British fraudster Jack Hennessy (inset) seen trying to escape from police on Auckland’s Hobson St in June 2024. The 27-year-old has been granted release from prison and is to be deported from New Zealand.
Photo: NZME / composite
An English scammer who posed as a police courier to dupe pensioners into giving him $337,700 has been granted early release from prison, and will now be deported from New Zealand next month.
Jack Dylan Hennessy has also been instructed in a Parole Board decision not to return in the foreseeable future.
The 27-year-old was sentenced in November 2024 to three years and three months in prison for offending described by a judge as “reprehensible”, premeditated and “carried out with almost military precision”.
The British national admitted 25 charges of obtaining by deception after he was caught and arrested soon after arriving in the country in June 2024.
The offending targeted more than 20 victims, aged from 59 to 92, who were tricked into thinking they were assisting an elaborate law enforcement investigation.
Several spoke later of their intense shame after realising they’d been duped, the devastating financial effects on their retirement plans, and feelings of fear and violation that the scammers knew their addresses and had personally visited their homes.
‘Disgusted and embarrassed’
At sentencing in the Auckland District Court, he was given a statutory release date of 24 September, 2027.
He told the Parole Board at a hearing last July, when seeking early release, he was now “disgusted and embarrassed” by his actions.

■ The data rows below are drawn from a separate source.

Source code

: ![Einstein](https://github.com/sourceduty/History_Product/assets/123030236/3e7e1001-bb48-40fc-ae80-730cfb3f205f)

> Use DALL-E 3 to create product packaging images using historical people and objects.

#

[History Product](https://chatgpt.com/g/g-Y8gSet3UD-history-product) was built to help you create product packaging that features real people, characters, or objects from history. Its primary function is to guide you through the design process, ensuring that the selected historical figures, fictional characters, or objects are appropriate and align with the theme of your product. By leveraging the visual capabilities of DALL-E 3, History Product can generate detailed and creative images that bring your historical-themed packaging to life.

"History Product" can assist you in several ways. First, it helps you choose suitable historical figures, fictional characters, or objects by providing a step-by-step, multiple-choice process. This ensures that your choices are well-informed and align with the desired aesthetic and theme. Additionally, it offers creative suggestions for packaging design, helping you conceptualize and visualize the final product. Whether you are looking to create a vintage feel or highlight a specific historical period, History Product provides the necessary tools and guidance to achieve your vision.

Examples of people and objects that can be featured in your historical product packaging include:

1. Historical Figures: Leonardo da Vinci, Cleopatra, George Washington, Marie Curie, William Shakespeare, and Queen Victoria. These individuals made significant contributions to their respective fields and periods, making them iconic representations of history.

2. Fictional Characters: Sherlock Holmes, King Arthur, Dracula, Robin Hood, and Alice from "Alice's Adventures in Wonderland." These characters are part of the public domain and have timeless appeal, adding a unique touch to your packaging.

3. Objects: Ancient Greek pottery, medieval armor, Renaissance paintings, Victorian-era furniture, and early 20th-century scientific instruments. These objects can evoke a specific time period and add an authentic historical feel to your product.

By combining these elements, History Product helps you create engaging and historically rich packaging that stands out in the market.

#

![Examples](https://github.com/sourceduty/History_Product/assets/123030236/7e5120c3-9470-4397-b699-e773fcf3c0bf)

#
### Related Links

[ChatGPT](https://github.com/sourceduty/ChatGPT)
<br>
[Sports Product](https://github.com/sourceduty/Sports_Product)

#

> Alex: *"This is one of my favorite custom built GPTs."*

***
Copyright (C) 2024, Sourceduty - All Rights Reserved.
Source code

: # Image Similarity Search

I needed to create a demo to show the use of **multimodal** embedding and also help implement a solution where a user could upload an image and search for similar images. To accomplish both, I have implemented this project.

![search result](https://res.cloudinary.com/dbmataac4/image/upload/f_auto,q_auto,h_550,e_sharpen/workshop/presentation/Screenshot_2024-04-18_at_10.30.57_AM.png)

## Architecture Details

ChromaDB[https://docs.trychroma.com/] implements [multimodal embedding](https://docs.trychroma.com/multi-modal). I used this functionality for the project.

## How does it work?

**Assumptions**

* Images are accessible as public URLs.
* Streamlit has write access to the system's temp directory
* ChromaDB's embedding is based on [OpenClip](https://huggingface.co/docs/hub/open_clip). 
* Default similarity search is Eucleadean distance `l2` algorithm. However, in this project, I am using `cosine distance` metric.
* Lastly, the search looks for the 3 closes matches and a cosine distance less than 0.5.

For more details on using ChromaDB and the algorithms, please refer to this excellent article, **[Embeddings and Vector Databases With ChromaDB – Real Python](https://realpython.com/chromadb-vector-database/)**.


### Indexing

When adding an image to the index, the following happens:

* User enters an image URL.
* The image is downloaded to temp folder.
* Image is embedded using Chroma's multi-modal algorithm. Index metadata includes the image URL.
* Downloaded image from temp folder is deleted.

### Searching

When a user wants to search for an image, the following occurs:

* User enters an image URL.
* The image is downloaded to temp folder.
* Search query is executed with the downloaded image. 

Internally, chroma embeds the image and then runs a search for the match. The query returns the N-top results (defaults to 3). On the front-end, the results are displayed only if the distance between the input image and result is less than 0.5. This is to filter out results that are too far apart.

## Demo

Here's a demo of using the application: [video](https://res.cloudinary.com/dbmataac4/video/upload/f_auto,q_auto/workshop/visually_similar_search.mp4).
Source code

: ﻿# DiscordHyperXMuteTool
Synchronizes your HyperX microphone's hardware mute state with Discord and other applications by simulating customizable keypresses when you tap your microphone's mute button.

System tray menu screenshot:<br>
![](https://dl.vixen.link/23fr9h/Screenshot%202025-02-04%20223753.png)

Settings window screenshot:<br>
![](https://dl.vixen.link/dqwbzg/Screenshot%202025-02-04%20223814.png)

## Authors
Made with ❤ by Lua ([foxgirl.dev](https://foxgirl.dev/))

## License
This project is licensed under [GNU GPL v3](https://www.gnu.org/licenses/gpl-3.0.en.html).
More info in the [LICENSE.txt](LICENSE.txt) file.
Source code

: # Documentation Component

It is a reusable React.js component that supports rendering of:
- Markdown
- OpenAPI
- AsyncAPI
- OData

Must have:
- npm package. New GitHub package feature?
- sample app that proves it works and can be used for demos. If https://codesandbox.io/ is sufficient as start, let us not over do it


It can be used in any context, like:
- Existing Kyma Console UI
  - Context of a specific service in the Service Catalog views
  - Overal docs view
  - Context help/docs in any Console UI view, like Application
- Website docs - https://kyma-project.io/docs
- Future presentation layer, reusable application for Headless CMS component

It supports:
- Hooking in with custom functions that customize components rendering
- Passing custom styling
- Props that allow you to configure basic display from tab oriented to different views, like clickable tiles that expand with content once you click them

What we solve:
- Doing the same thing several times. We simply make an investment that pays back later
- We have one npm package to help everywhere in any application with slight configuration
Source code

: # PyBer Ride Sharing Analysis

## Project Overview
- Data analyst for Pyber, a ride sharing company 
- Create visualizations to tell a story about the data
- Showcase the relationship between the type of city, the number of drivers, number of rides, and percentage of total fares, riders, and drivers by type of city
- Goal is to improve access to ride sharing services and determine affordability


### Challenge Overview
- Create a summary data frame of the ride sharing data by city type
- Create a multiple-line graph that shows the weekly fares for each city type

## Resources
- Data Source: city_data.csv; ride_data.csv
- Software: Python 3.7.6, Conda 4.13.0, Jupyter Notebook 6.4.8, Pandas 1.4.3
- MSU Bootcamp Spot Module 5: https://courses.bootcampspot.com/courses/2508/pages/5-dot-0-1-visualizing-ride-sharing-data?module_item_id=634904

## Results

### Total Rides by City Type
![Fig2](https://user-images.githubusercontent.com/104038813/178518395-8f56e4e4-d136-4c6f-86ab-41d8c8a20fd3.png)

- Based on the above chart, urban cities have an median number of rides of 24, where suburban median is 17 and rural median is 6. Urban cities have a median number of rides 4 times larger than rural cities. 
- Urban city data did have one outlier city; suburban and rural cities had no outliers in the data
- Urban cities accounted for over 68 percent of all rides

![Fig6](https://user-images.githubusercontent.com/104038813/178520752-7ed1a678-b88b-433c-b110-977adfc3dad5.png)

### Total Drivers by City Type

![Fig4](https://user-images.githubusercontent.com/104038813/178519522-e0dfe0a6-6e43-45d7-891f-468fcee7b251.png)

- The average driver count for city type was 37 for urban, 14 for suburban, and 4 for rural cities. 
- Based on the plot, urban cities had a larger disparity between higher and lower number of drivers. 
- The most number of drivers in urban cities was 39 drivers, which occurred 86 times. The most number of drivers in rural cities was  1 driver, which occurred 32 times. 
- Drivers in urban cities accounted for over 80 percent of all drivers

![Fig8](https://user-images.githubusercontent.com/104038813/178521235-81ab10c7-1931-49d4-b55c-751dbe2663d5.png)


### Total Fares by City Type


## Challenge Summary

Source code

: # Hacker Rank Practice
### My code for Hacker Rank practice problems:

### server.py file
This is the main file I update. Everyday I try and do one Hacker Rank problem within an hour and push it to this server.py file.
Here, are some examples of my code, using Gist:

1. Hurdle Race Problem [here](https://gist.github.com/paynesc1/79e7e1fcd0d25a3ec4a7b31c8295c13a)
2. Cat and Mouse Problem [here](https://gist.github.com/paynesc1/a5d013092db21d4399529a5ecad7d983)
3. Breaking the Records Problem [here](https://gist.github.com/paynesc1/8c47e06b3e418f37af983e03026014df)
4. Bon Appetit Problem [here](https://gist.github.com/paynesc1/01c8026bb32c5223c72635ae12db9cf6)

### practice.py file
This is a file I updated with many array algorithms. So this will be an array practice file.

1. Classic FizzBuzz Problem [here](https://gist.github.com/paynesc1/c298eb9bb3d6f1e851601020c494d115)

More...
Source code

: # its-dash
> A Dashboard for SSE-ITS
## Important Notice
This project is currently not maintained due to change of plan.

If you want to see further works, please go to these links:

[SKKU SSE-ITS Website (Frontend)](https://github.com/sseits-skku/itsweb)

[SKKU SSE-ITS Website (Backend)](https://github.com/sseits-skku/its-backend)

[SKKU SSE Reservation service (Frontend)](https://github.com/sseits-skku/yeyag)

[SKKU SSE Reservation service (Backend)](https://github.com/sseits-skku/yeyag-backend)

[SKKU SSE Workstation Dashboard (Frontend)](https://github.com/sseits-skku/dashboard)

He claimed he only agreed to board the flight to New Zealand and pick up packages stuffed with cash after a British crime syndicate threatened to harm his mother and brother.
However, the panel hearing the parole case was not convinced of his sincerity, because he refused to co-operate with police and tell them who was behind the scam ring he was part of.
The panel said banks covered a lot of the losses suffered, but $28,000 remained outstanding, which Hennessy said he intended to repay.
He was granted parole at a second hearing last month, despite lingering concerns regarding his victim narrative.
He had also earlier claimed he was blackmailed into his actions after losing a luxury $200,000 Swiss watch “loaned to him by dangerous British criminals”.
Panel convenor Ann-Marie Beveridge said his victim narrative bordered on him describing a situation in which he was “heroic”, saving his family from being impacted by a so-called organised criminal group.
“He said at one point he is easily led. We are not so sure about that,” Beveridge said.
Offending started soon after landing
Hennessy landed in Auckland on 9 June, 2024, rented a downtown apartment, then proceeded to steal $337,700 over the next 14 days.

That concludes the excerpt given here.